Funkcjonowanie Floating Areny po niedawnym remoncie nie trwało zbyt długo. W wyniku kontroli stanu technicznego SDS-u pojawiły się wątpliwości co do konstrukcji więźby dachowej, przez co trzeba było zamknąć do odwołania najbardziej reprezentacyjny basen w mieście.
– Okazało się, że konieczne będzie wzmocnienie konstrukcji dachu – powiedział nam kilka dni temu Dariusz Sadowski z Centrum Informacji Miasta.
Ze względu na bezpieczeństwo użytkowników obiekt będzie nieczynny do momentu przeprowadzenia doraźnych zabezpieczeń. Teraz okazuje się, że konstruktorzy budowlani nie wyrazili zgody na otwarcie pływalni. A to oznacza jedno: potrzebny jest duży remont, które potrwa kilka miesięcy.

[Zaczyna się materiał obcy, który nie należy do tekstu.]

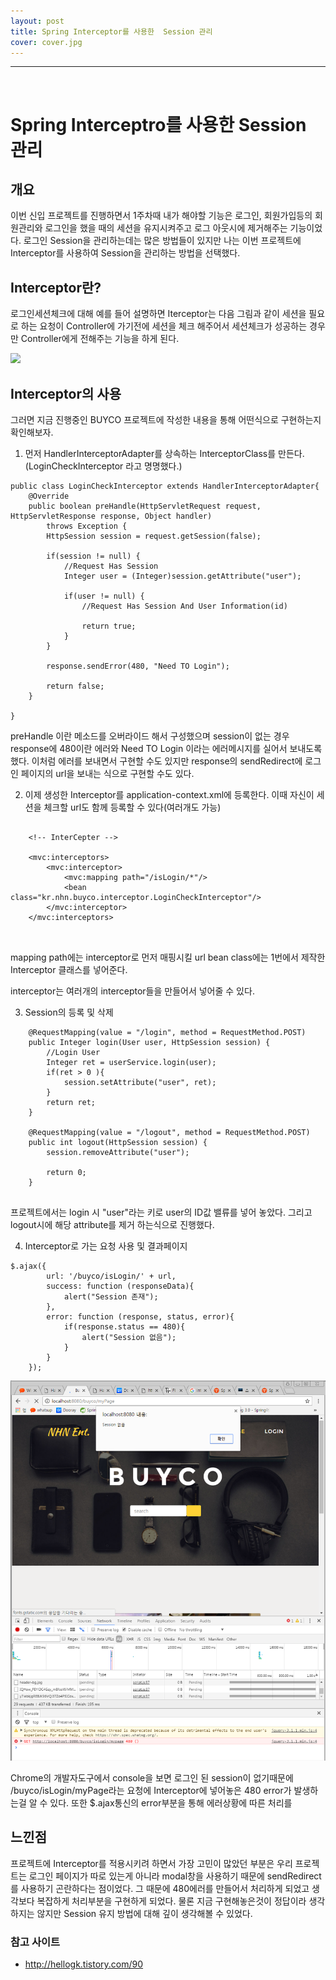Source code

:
 ```yaml
---
layout: post
title: Spring Interceptor를 사용한  Session 관리
cover: cover.jpg
---
```


* * *

<br> 

# Spring Interceptro를 사용한 Session 관리


## 개요

이번 신입 프로젝트를 진행하면서 1주차때 내가 해야할 기능은 로그인, 회원가입등의 회원관리와
로그인을 했을 때의 세션을 유지시켜주고 로그 아웃시에 제거해주는 기능이었다.
로그인 Session을 관리하는데는 많은 방법들이 있지만 나는 이번 프로젝트에 Interceptor를 사용하여 
Session을 관리하는 방법을 선택했다.

## Interceptor란?

로그인세션체크에 대해 예를 들어 설명하면 
Iterceptor는 다음 그림과 같이 세션을 필요로 하는 요청이 Controller에 가기전에 세션을 체크 해주어서
세션체크가 성공하는 경우만 Controller에게 전해주는 기능을 하게 된다.

<img src="http://cfile27.uf.tistory.com/image/231D6B425462B05D058CD0">

## Interceptor의 사용

그러면 지금 진행중인 BUYCO 프로젝트에 작성한 내용을 통해 어떤식으로 구현하는지 확인해보자.

1. 먼저 HandlerInterceptorAdapter를 상속하는 InterceptorClass를 만든다. (LoginCheckInterceptor 라고 명명했다.)


```
public class LoginCheckInterceptor extends HandlerInterceptorAdapter{
	@Override
	public boolean preHandle(HttpServletRequest request, HttpServletResponse response, Object handler)
		throws Exception {
		HttpSession session = request.getSession(false);
		
		if(session != null) {
			//Request Has Session
			Integer user = (Integer)session.getAttribute("user");
			
			if(user != null) {
				//Request Has Session And User Information(id)
				
				return true;
			}
		}
		
		response.sendError(480, "Need TO Login");
		
		return false;
	}

}

```

preHandle 이란 메소드를 오버라이드 해서 구성했으며 session이 없는 경우 response에 480이란 에러와 Need TO Login 이라는 에러메시지를 실어서 보내도록 했다.
이처럼 에러를 보내면서 구현할 수도 있지만 response의 sendRedirect에 로그인 페이지의 url을 보내는 식으로 구현할 수도 있다.
    

2. 이제 생성한 Interceptor를 application-context.xml에 등록한다.
    이때 자신이 세션을 체크할 url도 함께 등록할 수 있다(여러개도 가능)

```

	<!-- InterCepter -->

	<mvc:interceptors>
    	<mvc:interceptor>
    		<mvc:mapping path="/isLogin/*"/>
    		<bean class="kr.nhn.buyco.interceptor.LoginCheckInterceptor"/>
    	</mvc:interceptor>
    </mvc:interceptors>

	
```

mapping path에는 interceptor로 먼저 매핑시킬 url
bean class에는 1번에서 제작한 Interceptor 클래스를 넣어준다.

interceptor는 여러개의 interceptor들을 만들어서 넣어줄 수 있다. 

3. Session의 등록 및 삭제

```
    @RequestMapping(value = "/login", method = RequestMethod.POST)
	public Integer login(User user, HttpSession session) {
		//Login User
		Integer ret = userService.login(user);
		if(ret > 0 ){
			session.setAttribute("user", ret);
		}
		return ret;
	}
	
	@RequestMapping(value = "/logout", method = RequestMethod.POST)
	public int logout(HttpSession session) {
		session.removeAttribute("user");
		
		return 0;
	}
	
```

프로젝트에서는 login 시 "user"라는 키로 user의 ID값 밸류를 넣어 놓았다. 
그리고 logout시에 해당 attribute를 제거 하는식으로 진행했다.


4. Interceptor로 가는 요청 사용 및 결과페이지

```
$.ajax({
		url: '/buyco/isLogin/' + url,
		success: function (responseData){
		    alert("Session 존재");
		},
		error: function (response, status, error){
			if(response.status == 480){
				alert("Session 없음");		
			}
		}
	});
```

<img src="/images/session_error.png">

Chrome의 개발자도구에서 console을 보면 로그인 된 session이 없기때문에 
/buyco/isLogin/myPage라는 요청에 Interceptor에 넣어놓은 480 error가 발생하는걸 알 수 있다.
또한 $.ajax통신의 error부분을 통해 에러상황에 따른 처리를

## 느낀점

프로젝트에 Interceptor를 적용시키려 하면서 가장 고민이 많았던 부분은 우리 프로젝트는 로그인 페이지가 따로 있는게 아니라 modal창을 사용하기 때문에
sendRedirect를 사용하기 곤란하다는 점이었다.
그 때문에 480에러를 만들어서 처리하게 되었고 생각보다 복잡하게 처리부분을 구현하게 되었다. 
물론 지금 구현해놓은것이 정답이라 생각하지는 않지만 Session 유지 방법에 대해 깊이 생각해볼 수 있었다.


### 참고 사이트 

* http://hellogk.tistory.com/90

Robiliśmy co mogliśmy, ale nie udało się. Mimo wykonania doraźnych napraw, konstruktorzy budowlani nie wydali zgody na otwarcie Floating Areny.
Konieczne będzie przeprowadzenie gruntownego remontu dachu. Dopiero wtedy, gdy będzie w 100% bezpiecznie, nasza pływalnia będzie mogła zostać uruchomiona. Czeka nas zatem co najmniej kilka miesięcy przerwy – informuje szczeciński OSiR.
To fatalne informacje dla tych, którzy regularnie korzystali z basenu. Teraz do dyspozycji fanów pływania zostanie Fabryka Wody lub inne, mniejsze baseny.